L’éducation et la culture sont les sujets centraux des dix prochaines années. Pourquoi? Parce que l’éducation et la culture sont les conditions de l’unité de la nation. C’est le moyen le plus efficace et le plus juste pour lutter contre les inégalités sociales à la racine. Jean-Michel Blanquer a apporté des réponses fortes à ce défi en restaurant l’apprentissage des savoirs fondamentaux et en dédoublant les classes de primaire dans les quartiers prioritaires. Nous devons poursuivre l’effort au collège, à l’université et tout au long de la vie avec la formation continue. La revalorisation de la formation et de la carrière des enseignants qui est engagée est aussi une priorité. Enfin, le président de la République a eu raison de soulever à Marseille la question de l’autonomie des établissements scolaires et des expérimentations locales.
Vous tancez dans votre livre les fonctionnaires européens qui veulent se débarrasser des nations. En ce sens, l’absence du drapeau français sous l’Arc de triomphe n’était-il pas une erreur?
Triste polémique, petite polémique portée par des responsables politiques qui rétrécissent la France. La nation française n’est-elle pas suffisamment puissante, sûre de sa culture, consciente de son génie national pour accepter de pavoiser son Arc de triomphe pendant deux jours avec le drapeau européen sans que cela ne suscite ni peur, ni inquiétude?
Le président a-t-il un «problème avec l’histoire de France», comme l’affirme Valérie Pécresse?
Il faut être bien pauvre en idées pour en venir à cette critique. Non seulement Emmanuel Macron aime l’histoire de France, mais surtout il la fait.
Le choix de cette présidentielle, c’est agir ou subir
Bruno Le Maire
Comment souhaitez-vous l’accompagner, dans une éventuelle prochaine majorité? Via un nouveau parti, comme il en fleurit tant en macronie?
Non. Je ne suis pas un homme de parti. Ma responsabilité première est d’obtenir des bons résultats sur le front de la croissance et de l’emploi, tout en préparant la France aux grands défis économiques à venir. La tâche est d’autant plus exigeante que nous faisons face à des bouleversements majeurs: les tensions géopolitiques grandissent entre la Chine et les États-Unis, les chaînes de valeur se réorganisent, la course aux technologies de pointe est engagée, le réchauffement climatique reste une réalité à combattre. La campagne présidentielle en France ne doit pas escamoter ces questions, qui inquiètent nos compatriotes. Le choix de cette présidentielle, c’est agir ou subir. Tous ceux qui ressassent le refrain du déclin matin, midi et soir en sont les premiers promoteurs. Avec le président, nous préférons agir. Nous refusons de subir notre destin, nous voulons le construire, pour affirmer la place de la France au XXIe siècle.

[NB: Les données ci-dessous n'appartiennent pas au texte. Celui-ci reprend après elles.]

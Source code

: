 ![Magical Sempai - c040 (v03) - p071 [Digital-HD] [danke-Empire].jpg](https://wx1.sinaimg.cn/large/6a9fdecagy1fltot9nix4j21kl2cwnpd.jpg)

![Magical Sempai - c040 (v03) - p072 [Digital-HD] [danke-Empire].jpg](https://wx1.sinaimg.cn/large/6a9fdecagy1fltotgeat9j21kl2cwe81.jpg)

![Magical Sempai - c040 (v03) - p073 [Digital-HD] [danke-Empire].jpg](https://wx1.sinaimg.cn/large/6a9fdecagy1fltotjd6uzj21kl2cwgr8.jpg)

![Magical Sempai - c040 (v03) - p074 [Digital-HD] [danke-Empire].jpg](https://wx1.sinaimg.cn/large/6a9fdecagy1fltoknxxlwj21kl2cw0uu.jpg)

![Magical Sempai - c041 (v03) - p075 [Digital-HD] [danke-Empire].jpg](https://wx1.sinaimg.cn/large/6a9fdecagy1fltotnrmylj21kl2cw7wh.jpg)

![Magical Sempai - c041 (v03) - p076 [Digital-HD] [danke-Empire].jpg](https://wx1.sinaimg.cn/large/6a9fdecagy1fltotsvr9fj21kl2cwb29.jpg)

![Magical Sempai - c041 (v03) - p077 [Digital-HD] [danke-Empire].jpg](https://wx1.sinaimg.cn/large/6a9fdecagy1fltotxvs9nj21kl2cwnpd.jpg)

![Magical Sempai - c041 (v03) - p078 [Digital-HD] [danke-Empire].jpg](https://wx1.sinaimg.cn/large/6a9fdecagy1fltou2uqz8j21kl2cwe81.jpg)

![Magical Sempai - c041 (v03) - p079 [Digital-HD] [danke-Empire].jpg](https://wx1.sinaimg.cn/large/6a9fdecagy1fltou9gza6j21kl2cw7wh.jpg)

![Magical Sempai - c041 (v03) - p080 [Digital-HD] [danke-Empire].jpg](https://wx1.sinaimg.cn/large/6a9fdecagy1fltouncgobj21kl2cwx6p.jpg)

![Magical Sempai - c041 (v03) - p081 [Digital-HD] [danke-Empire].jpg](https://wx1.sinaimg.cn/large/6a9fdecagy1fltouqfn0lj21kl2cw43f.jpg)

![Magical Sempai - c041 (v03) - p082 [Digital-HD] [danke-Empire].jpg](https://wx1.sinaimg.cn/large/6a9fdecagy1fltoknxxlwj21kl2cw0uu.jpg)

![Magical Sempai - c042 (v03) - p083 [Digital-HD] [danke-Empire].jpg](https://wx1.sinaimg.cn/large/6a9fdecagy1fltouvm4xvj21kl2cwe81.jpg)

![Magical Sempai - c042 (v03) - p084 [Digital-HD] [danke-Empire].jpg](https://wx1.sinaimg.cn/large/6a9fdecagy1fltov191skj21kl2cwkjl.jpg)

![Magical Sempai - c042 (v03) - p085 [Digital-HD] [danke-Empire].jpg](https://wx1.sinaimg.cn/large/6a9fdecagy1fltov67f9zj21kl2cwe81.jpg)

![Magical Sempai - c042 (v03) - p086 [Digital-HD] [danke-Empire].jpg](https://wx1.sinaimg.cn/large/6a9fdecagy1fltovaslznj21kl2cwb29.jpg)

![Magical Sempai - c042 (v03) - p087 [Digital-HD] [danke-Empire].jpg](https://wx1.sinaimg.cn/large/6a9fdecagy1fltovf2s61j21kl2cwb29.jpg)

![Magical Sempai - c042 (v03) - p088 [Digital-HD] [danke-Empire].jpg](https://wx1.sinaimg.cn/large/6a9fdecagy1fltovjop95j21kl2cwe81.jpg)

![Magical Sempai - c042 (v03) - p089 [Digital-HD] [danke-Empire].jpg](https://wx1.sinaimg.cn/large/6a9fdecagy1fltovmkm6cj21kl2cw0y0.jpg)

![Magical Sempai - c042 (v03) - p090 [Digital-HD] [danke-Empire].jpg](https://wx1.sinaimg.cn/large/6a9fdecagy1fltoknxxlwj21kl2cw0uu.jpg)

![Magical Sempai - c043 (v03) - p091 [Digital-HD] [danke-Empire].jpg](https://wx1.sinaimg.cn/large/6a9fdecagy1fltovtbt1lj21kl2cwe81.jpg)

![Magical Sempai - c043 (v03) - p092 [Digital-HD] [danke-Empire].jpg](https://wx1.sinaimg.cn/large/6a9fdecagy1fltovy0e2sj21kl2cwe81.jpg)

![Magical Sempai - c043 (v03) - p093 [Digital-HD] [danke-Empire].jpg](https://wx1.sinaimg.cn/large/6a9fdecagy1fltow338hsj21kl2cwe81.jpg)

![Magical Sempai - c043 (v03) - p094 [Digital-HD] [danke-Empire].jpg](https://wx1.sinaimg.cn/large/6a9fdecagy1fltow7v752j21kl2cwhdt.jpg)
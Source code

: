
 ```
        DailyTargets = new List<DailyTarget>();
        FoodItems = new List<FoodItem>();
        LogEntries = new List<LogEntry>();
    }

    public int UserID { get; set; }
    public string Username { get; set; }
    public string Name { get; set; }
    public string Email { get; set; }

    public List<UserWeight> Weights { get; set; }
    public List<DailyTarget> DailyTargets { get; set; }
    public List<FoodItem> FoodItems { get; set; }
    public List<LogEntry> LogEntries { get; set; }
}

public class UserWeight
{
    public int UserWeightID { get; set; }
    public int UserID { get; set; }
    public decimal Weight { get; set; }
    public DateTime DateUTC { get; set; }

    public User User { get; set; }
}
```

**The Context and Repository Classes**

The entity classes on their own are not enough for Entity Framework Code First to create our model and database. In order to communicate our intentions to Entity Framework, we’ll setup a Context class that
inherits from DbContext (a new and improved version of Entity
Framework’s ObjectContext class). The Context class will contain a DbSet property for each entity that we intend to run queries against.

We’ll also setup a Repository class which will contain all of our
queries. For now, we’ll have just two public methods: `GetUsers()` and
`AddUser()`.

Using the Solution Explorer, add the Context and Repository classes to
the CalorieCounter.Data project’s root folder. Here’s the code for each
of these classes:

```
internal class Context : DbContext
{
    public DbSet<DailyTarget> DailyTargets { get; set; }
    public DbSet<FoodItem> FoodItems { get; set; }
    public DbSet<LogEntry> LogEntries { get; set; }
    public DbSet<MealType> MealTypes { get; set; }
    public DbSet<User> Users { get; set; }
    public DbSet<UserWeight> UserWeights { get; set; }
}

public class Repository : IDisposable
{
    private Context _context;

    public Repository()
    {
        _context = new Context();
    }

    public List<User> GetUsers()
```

Dans votre livre vous avez formulé des propositions pour mettre fin à la «monarchie technocratique». Ambitionnez-vous de tenir le stylo pour rédiger le prochain programme présidentiel?
Je ne tiens que mon propre stylo! Je le fais avec mes convictions. Le moment venu, si Emmanuel Macron décide d’être candidat, il fixera librement le cap pour la France.
Cette volonté à faire des propositions sur d’autres thématiques que l’économie, signifie-t-elle que le vaste ministère que vous occupez est trop étroit pour vos idées?
C’est le plus beau des ministères. Mais c’est le monde qui est vaste. Plus que la politique.